For what it's worth, the vast majority of compromised sites we look at are because of host vulnerabilities or issues rather than something at the WordPress layer, which is pretty far up the stack.

An up-to-date WordPress, which is easier than ever using the built-in upgraders, is secure. There are more bad sysadmins in the world than people who can't click the upgrade button.


I noticed this today. Seems to be only the main website and not the subsites like TechCrunchEU.

I wish they would explain more why they made this move. For a tech website, I didn't even know what Wordpress VIP was and had to look it up myself.


There's actually a lot of discussion at the moment on the security of RackSpace Cloud Sites product. A lot of the exploits we've seen have focused around WordPress because it's probably the most common use of an RS Cloud Sites account rather than anything specifically vulnerable in WP.

http://benmetcalfe.com/blog/2010/01/wordpress-to-be-currentl... and also http://news.ycombinator.com/item?id=1077311


Where does Wordpress host? And what is their support like? And how big do you really have to be to get admitted behind the velvety-php rope?


Not sure when this started, but you can get the information on Wordpress's VIP services here: http://vip.wordpress.com/


So if you pay $15,000/yr you still only get two-day response time? Seems like only the Platinum/Black with "high priority" support seems to be worth it... assuming you have the traffic that makes 80/150k per year worth the cost.


WordPress.com has servers in two datacenters run by LayeredTech and one by Server Beach, around 1,200+ total. When one datacenter fails we (hopefully) fall over to the other two. We have DNS and monitoring services at half a dozen other locations, and of course utilize CDNs for frequently-accessed content.

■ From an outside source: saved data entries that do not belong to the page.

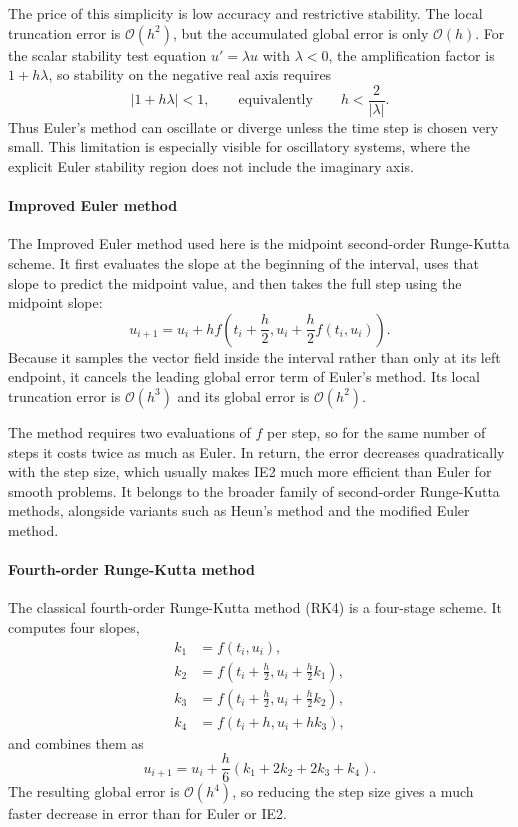 The price of this simplicity is low accuracy and restrictive stability. The
local truncation error is $\mathcal{O}(h^2)$, but the accumulated global error is
only $\mathcal{O}(h)$. For the scalar stability test equation $u'=\lambda u$
with $\lambda<0$, the amplification factor is $1+h\lambda$, so stability on the
negative real axis requires
\[
	|1+h\lambda|<1,
	\qquad\text{equivalently}\qquad
	h<\frac{2}{|\lambda|}.
\]
Thus Euler's method can oscillate or diverge unless the time step is chosen very
small. This limitation is especially visible for oscillatory systems, where the
explicit Euler stability region does not include the imaginary axis.

\paragraph{Improved Euler method}
The Improved Euler method used here is the midpoint second-order Runge-Kutta
scheme. It first evaluates the slope at the beginning of the interval, uses that
slope to predict the midpoint value, and then takes the full step using the
midpoint slope:
\[
	u_{i+1}
	= u_i + h f\left(t_i+\frac{h}{2},
	u_i+\frac{h}{2}f(t_i,u_i)\right).
\]
Because it samples the vector field inside the interval rather than only at its
left endpoint, it cancels the leading global error term of Euler's method. Its
local truncation error is $\mathcal{O}(h^3)$ and its global error is
$\mathcal{O}(h^2)$.

The method requires two evaluations of $f$ per step, so for the same number of
steps it costs twice as much as Euler. In return, the error decreases
quadratically with the step size, which usually makes IE2 much more efficient
than Euler for smooth problems. It belongs to the broader family of second-order
Runge-Kutta methods, alongside variants such as Heun's method and the modified
Euler method.

\paragraph{Fourth-order Runge-Kutta method}
The classical fourth-order Runge-Kutta method (RK4) is a four-stage scheme. It
computes four slopes,
\[
\begin{aligned}
	k_1 &= f(t_i,u_i),\\
	k_2 &= f\left(t_i+\frac{h}{2},u_i+\frac{h}{2}k_1\right),\\
	k_3 &= f\left(t_i+\frac{h}{2},u_i+\frac{h}{2}k_2\right),\\
	k_4 &= f(t_i+h,u_i+hk_3),
\end{aligned}
\]
and combines them as
\[
	u_{i+1}=u_i+\frac{h}{6}(k_1+2k_2+2k_3+k_4).
\]
The resulting global error is $\mathcal{O}(h^4)$, so reducing the step size gives
a much faster decrease in error than for Euler or IE2.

Support is handled by a worldwide team of some of the nicest and sharpest people you'll ever meet, with escalation to the core people behind WordPress. We've seen and worked with more high-profile blogs than probably anyone else.

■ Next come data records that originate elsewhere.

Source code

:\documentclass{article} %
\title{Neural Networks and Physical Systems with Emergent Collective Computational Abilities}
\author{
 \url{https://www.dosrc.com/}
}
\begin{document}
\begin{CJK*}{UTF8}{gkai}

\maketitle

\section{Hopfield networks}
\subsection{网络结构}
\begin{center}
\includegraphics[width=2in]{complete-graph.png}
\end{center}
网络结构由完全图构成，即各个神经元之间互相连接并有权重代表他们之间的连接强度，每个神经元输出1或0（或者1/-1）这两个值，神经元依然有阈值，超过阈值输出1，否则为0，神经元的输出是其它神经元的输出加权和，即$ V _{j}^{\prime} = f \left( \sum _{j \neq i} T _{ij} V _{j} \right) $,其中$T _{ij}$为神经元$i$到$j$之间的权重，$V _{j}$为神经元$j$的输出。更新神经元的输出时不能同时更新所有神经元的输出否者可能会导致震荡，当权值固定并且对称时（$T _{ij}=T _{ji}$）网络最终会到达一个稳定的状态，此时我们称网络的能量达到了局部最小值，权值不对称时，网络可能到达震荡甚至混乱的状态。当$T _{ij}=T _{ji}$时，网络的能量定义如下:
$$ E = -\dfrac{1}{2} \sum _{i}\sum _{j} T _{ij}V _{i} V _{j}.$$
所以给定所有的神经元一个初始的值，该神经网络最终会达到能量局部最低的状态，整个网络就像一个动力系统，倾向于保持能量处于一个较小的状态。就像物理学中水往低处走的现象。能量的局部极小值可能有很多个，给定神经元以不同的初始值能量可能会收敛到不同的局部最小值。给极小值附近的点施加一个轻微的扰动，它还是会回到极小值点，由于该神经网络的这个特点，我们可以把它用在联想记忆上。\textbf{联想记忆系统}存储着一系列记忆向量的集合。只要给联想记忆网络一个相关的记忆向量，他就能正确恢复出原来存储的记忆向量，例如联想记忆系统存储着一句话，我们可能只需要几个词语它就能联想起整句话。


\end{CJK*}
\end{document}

The typical floor for VIP is 1 million pageviews a month. Many clients do many times that, or host dozens of sites with us.


IP block that vip.wordpress.com lives on is owned by LAYERED-TECH

I'd imagine the move has more to do with wordpress.com actively updating the software vs. hw / network infrastructure.

Am I wrong in assuming that TechCrunch was hosted on CloudSites?


When you outsource your core competency, what value do you actually have left? What is this, the 4th "we're going to throw a hissy fit at our hosting company" that Arrington has done because he can't be bothered to learn how to replicate a simple blog?


i didn't realize that hosting wordpress was techcrunch's core competency. i assumed that's what wrodpress did.


Right. Their core competency is tech journalism. Not technology.


Is that even their core competency? j/k


I thought their core competency was to be dramatic bloggers? Journalism is a lofty word that has nothing to do with Techcrunch.